Recent tax reform has changed tax obligations. These changes impact not just those currently living in the United States, but also those living abroad. Some changes that will specifically impact expats include adjustments to exclusion rates and corporate taxes.

Exclusion rates and expats: Some things remain the same, some change

The Foreign Tax Credit and Foreign Earned Income Exclusion remain the same. This is important as these laws help to better ensure that expats are not subject to double taxation.

However, the calculation used to determine how inflation impacts the exclusion rate has changed. Previous law based the calculation on the “regular consumer price index.” The new law shifts to a focus on the “chained consumer price index.” This is likely to result in a higher tax obligation for expats.

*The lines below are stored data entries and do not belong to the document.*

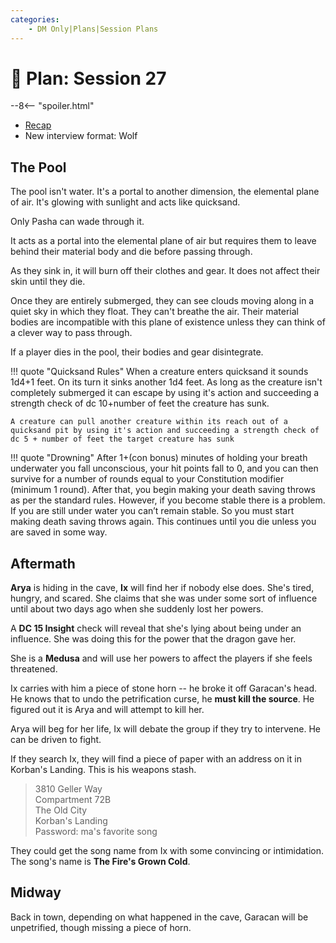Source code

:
 ```yaml
---
categories:
    - DM Only|Plans|Session Plans
---
```


# 🔐 Plan: Session 27

--8<-- "spoiler.html"

- [Recap](../sessions/session-26.md)
- New interview format: Wolf

## The Pool

The pool isn't water. It's a portal to another dimension, the elemental plane of air. It's glowing with sunlight and acts like quicksand.

Only Pasha can wade through it.

It acts as a portal into the elemental plane of air but requires them to leave behind their material body and die before passing through.

As they sink in, it will burn off their clothes and gear. It does not affect their skin until they die.

Once they are entirely submerged, they can see clouds moving along in a quiet sky in which they float. They can't breathe the air. Their material bodies are incompatible with this plane of existence unless they can think of a clever way to pass through.

If a player dies in the pool, their bodies and gear disintegrate.

!!! quote "Quicksand Rules"
    When a creature enters quicksand it sounds 1d4+1 feet. On its turn it sinks another 1d4 feet. As long as the creature isn't completely submerged it can escape by using it's action and succeeding a strength check of dc 10+number of feet the creature has sunk.

    A creature can pull another creature within its reach out of a quicksand pit by using it's action and succeeding a strength check of dc 5 + number of feet the target creature has sunk

!!! quote "Drowning"
    After 1+(con bonus) minutes of holding your breath underwater you fall unconscious, your hit points fall to 0, and you can then survive for a number of rounds equal to your Constitution modifier (minimum 1 round). After that, you begin making your death saving throws as per the standard rules. However, if you become stable there is a problem. If you are still under water you can’t remain stable. So you must start making death saving throws again. This continues until you die unless you are saved in some way.

## Aftermath

**Arya** is hiding in the cave, **Ix** will find her if nobody else does. She's tired, hungry, and scared. She claims that she was under some sort of influence until about two days ago when she suddenly lost her powers.

A **DC 15 Insight** check will reveal that she's lying about being under an influence. She was doing this for the power that the dragon gave her.

She is a **Medusa** and will use her powers to affect the players if she feels threatened.

Ix carries with him a piece of stone horn -- he broke it off Garacan's head. He knows that to undo the petrification curse, he **must kill the source**. He figured out it is Arya and will attempt to kill her.

Arya will beg for her life, Ix will debate the group if they try to intervene. He can be driven to fight.

If they search Ix, they will find a piece of paper with an address on it in Korban's Landing. This is his weapons stash.

> 3810 Geller Way  
> Compartment 72B  
> The Old City  
> Korban's Landing  
> Password: ma's favorite song

They could get the song name from Ix with some convincing or intimidation. The song's name is **The Fire's Grown Cold**.

## Midway

Back in town, depending on what happened in the cave, Garacan will be unpetrified, though missing a piece of horn.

Corporate tax rate changes: Business owners could face a steep tax bill

Those who own businesses abroad will likely see an increase in tax obligations this year. The tax law changed the United States from a worldwide system of corporate taxation to a territorial system. This means expats who own a business outside of the United States will likely need to pay a one-time repatriation tax. This tax is basically calculated as 15.5 percent of any overseas profits that were not previously taxed.

Foreign assets: Reporting requirements basically unchanged

Unfortunately, the complex reporting requirements required for those who hold foreign assets remain essentially untouched. This means expats are still required to report using forms like the Foreign Bank Account Report (FinCEN 114), Foreign Account Tax Compliance Act requirements (FATCA) and the Report of Certain Foreign Corporations (Form 5471).